Assigned task :: Transcribe this listing exactly; omit the pictures.

-=-=-

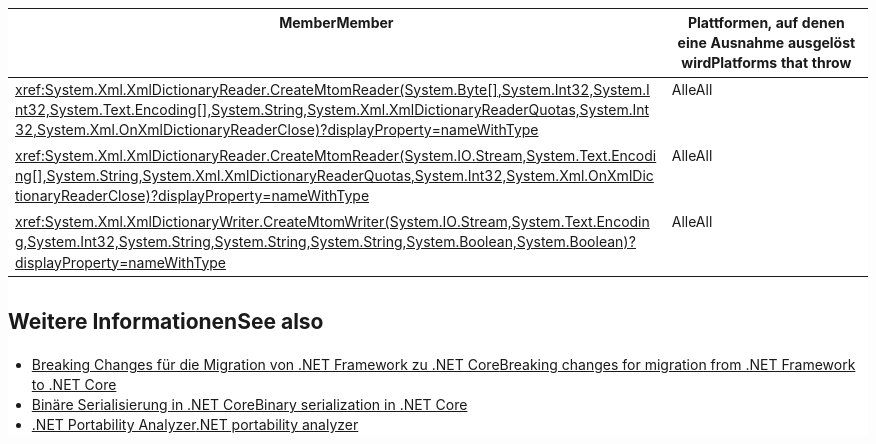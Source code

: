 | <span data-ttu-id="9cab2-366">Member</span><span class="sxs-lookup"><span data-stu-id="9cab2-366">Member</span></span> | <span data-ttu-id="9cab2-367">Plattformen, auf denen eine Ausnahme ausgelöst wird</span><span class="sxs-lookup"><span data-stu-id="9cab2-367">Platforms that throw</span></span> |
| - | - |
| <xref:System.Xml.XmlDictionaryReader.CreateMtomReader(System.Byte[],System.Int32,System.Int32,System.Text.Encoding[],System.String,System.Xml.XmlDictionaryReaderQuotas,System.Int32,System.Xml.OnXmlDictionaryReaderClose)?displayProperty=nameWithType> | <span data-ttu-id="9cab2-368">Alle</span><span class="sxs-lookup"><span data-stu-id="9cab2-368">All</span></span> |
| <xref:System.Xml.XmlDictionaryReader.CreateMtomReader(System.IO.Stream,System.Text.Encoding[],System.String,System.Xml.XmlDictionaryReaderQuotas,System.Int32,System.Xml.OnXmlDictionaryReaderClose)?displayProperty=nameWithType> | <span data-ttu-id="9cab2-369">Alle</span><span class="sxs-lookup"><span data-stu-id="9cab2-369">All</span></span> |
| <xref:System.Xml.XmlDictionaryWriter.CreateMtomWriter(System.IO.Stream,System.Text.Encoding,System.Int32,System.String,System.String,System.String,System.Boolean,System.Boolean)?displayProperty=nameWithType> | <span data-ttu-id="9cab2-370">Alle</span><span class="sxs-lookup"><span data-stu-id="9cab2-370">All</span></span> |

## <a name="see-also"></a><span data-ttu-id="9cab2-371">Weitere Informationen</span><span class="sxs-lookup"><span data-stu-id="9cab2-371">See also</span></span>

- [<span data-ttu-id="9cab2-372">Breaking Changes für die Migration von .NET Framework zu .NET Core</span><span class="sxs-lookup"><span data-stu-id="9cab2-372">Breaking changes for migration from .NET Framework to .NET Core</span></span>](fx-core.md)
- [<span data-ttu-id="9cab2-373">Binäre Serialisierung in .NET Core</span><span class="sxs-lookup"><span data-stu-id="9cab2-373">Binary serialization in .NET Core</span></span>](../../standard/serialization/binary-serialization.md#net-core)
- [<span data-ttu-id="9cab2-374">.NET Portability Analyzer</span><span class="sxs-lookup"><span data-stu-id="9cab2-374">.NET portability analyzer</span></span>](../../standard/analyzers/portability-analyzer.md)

-=-=-

Answer to this problem ::
Source code

: | <span data-ttu-id="9cab2-366">Member</span><span class="sxs-lookup"><span data-stu-id="9cab2-366">Member</span></span> | <span data-ttu-id="9cab2-367">Plattformen, auf denen eine Ausnahme ausgelöst wird</span><span class="sxs-lookup"><span data-stu-id="9cab2-367">Platforms that throw</span></span> |
| - | - |
| <xref:System.Xml.XmlDictionaryReader.CreateMtomReader(System.Byte[],System.Int32,System.Int32,System.Text.Encoding[],System.String,System.Xml.XmlDictionaryReaderQuotas,System.Int32,System.Xml.OnXmlDictionaryReaderClose)?displayProperty=nameWithType> | <span data-ttu-id="9cab2-368">Alle</span><span class="sxs-lookup"><span data-stu-id="9cab2-368">All</span></span> |
| <xref:System.Xml.XmlDictionaryReader.CreateMtomReader(System.IO.Stream,System.Text.Encoding[],System.String,System.Xml.XmlDictionaryReaderQuotas,System.Int32,System.Xml.OnXmlDictionaryReaderClose)?displayProperty=nameWithType> | <span data-ttu-id="9cab2-369">Alle</span><span class="sxs-lookup"><span data-stu-id="9cab2-369">All</span></span> |
| <xref:System.Xml.XmlDictionaryWriter.CreateMtomWriter(System.IO.Stream,System.Text.Encoding,System.Int32,System.String,System.String,System.String,System.Boolean,System.Boolean)?displayProperty=nameWithType> | <span data-ttu-id="9cab2-370">Alle</span><span class="sxs-lookup"><span data-stu-id="9cab2-370">All</span></span> |

## <a name="see-also"></a><span data-ttu-id="9cab2-371">Weitere Informationen</span><span class="sxs-lookup"><span data-stu-id="9cab2-371">See also</span></span>

- [<span data-ttu-id="9cab2-372">Breaking Changes für die Migration von .NET Framework zu .NET Core</span><span class="sxs-lookup"><span data-stu-id="9cab2-372">Breaking changes for migration from .NET Framework to .NET Core</span></span>](fx-core.md)
- [<span data-ttu-id="9cab2-373">Binäre Serialisierung in .NET Core</span><span class="sxs-lookup"><span data-stu-id="9cab2-373">Binary serialization in .NET Core</span></span>](../../standard/serialization/binary-serialization.md#net-core)
- [<span data-ttu-id="9cab2-374">.NET Portability Analyzer</span><span class="sxs-lookup"><span data-stu-id="9cab2-374">.NET portability analyzer</span></span>](../../standard/analyzers/portability-analyzer.md)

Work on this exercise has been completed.